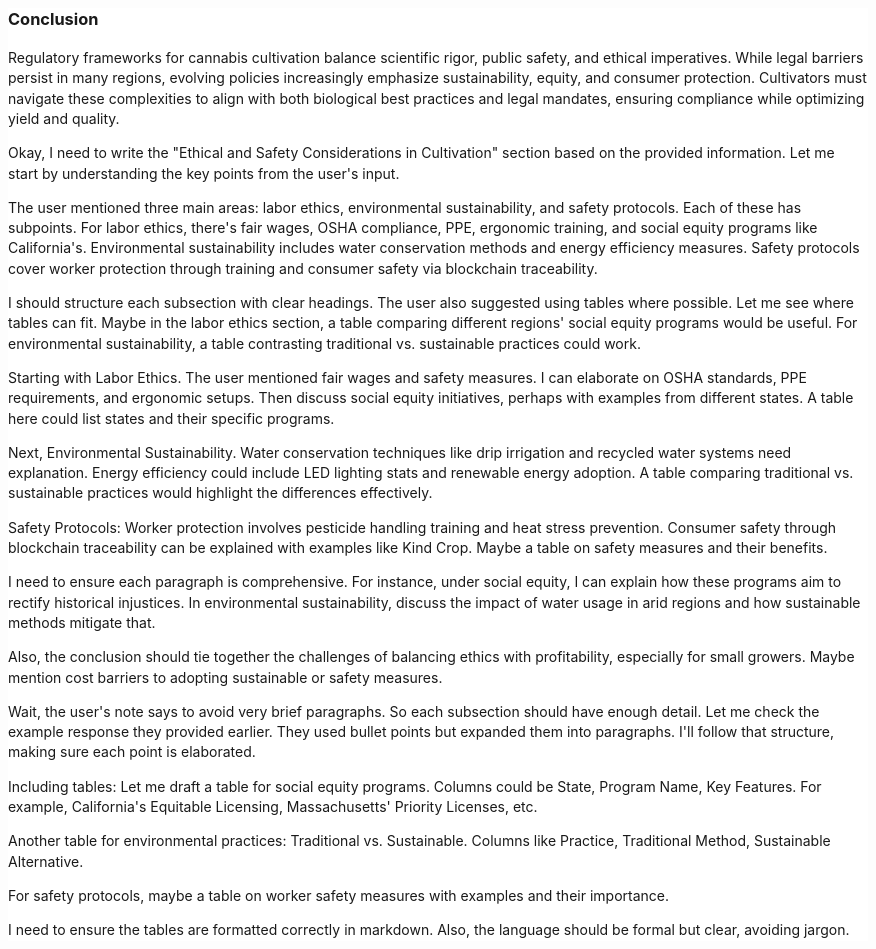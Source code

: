 
### **Conclusion**  
Regulatory frameworks for cannabis cultivation balance scientific rigor, public safety, and ethical imperatives. While legal barriers persist in many regions, evolving policies increasingly emphasize sustainability, equity, and consumer protection. Cultivators must navigate these complexities to align with both biological best practices and legal mandates, ensuring compliance while optimizing yield and quality.


Okay, I need to write the "Ethical and Safety Considerations in Cultivation" section based on the provided information. Let me start by understanding the key points from the user's input. 

The user mentioned three main areas: labor ethics, environmental sustainability, and safety protocols. Each of these has subpoints. For labor ethics, there's fair wages, OSHA compliance, PPE, ergonomic training, and social equity programs like California's. Environmental sustainability includes water conservation methods and energy efficiency measures. Safety protocols cover worker protection through training and consumer safety via blockchain traceability. 

I should structure each subsection with clear headings. The user also suggested using tables where possible. Let me see where tables can fit. Maybe in the labor ethics section, a table comparing different regions' social equity programs would be useful. For environmental sustainability, a table contrasting traditional vs. sustainable practices could work. 

Starting with Labor Ethics. The user mentioned fair wages and safety measures. I can elaborate on OSHA standards, PPE requirements, and ergonomic setups. Then discuss social equity initiatives, perhaps with examples from different states. A table here could list states and their specific programs. 

Next, Environmental Sustainability. Water conservation techniques like drip irrigation and recycled water systems need explanation. Energy efficiency could include LED lighting stats and renewable energy adoption. A table comparing traditional vs. sustainable practices would highlight the differences effectively. 

Safety Protocols: Worker protection involves pesticide handling training and heat stress prevention. Consumer safety through blockchain traceability can be explained with examples like Kind Crop. Maybe a table on safety measures and their benefits. 

I need to ensure each paragraph is comprehensive. For instance, under social equity, I can explain how these programs aim to rectify historical injustices. In environmental sustainability, discuss the impact of water usage in arid regions and how sustainable methods mitigate that. 

Also, the conclusion should tie together the challenges of balancing ethics with profitability, especially for small growers. Maybe mention cost barriers to adopting sustainable or safety measures. 

Wait, the user's note says to avoid very brief paragraphs. So each subsection should have enough detail. Let me check the example response they provided earlier. They used bullet points but expanded them into paragraphs. I'll follow that structure, making sure each point is elaborated. 

Including tables: Let me draft a table for social equity programs. Columns could be State, Program Name, Key Features. For example, California's Equitable Licensing, Massachusetts' Priority Licenses, etc. 

Another table for environmental practices: Traditional vs. Sustainable. Columns like Practice, Traditional Method, Sustainable Alternative. 

For safety protocols, maybe a table on worker safety measures with examples and their importance. 

I need to ensure the tables are formatted correctly in markdown. Also, the language should be formal but clear, avoiding jargon.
**********
### Exercise goal
Find the line with "Starting with Labor" in the entries above. Retype it and each line after it, exactly, through the line with "Wait, the user's", and stop there.

### Exercise solution
Starting with Labor Ethics. The user mentioned fair wages and safety measures. I can elaborate on OSHA standards, PPE requirements, and ergonomic setups. Then discuss social equity initiatives, perhaps with examples from different states. A table here could list states and their specific programs. 

Next, Environmental Sustainability. Water conservation techniques like drip irrigation and recycled water systems need explanation. Energy efficiency could include LED lighting stats and renewable energy adoption. A table comparing traditional vs. sustainable practices would highlight the differences effectively. 

Safety Protocols: Worker protection involves pesticide handling training and heat stress prevention. Consumer safety through blockchain traceability can be explained with examples like Kind Crop. Maybe a table on safety measures and their benefits. 

I need to ensure each paragraph is comprehensive. For instance, under social equity, I can explain how these programs aim to rectify historical injustices. In environmental sustainability, discuss the impact of water usage in arid regions and how sustainable methods mitigate that. 

Also, the conclusion should tie together the challenges of balancing ethics with profitability, especially for small growers. Maybe mention cost barriers to adopting sustainable or safety measures. 

Wait, the user's note says to avoid very brief paragraphs. So each subsection should have enough detail. Let me check the example response they provided earlier. They used bullet points but expanded them into paragraphs. I'll follow that structure, making sure each point is elaborated. 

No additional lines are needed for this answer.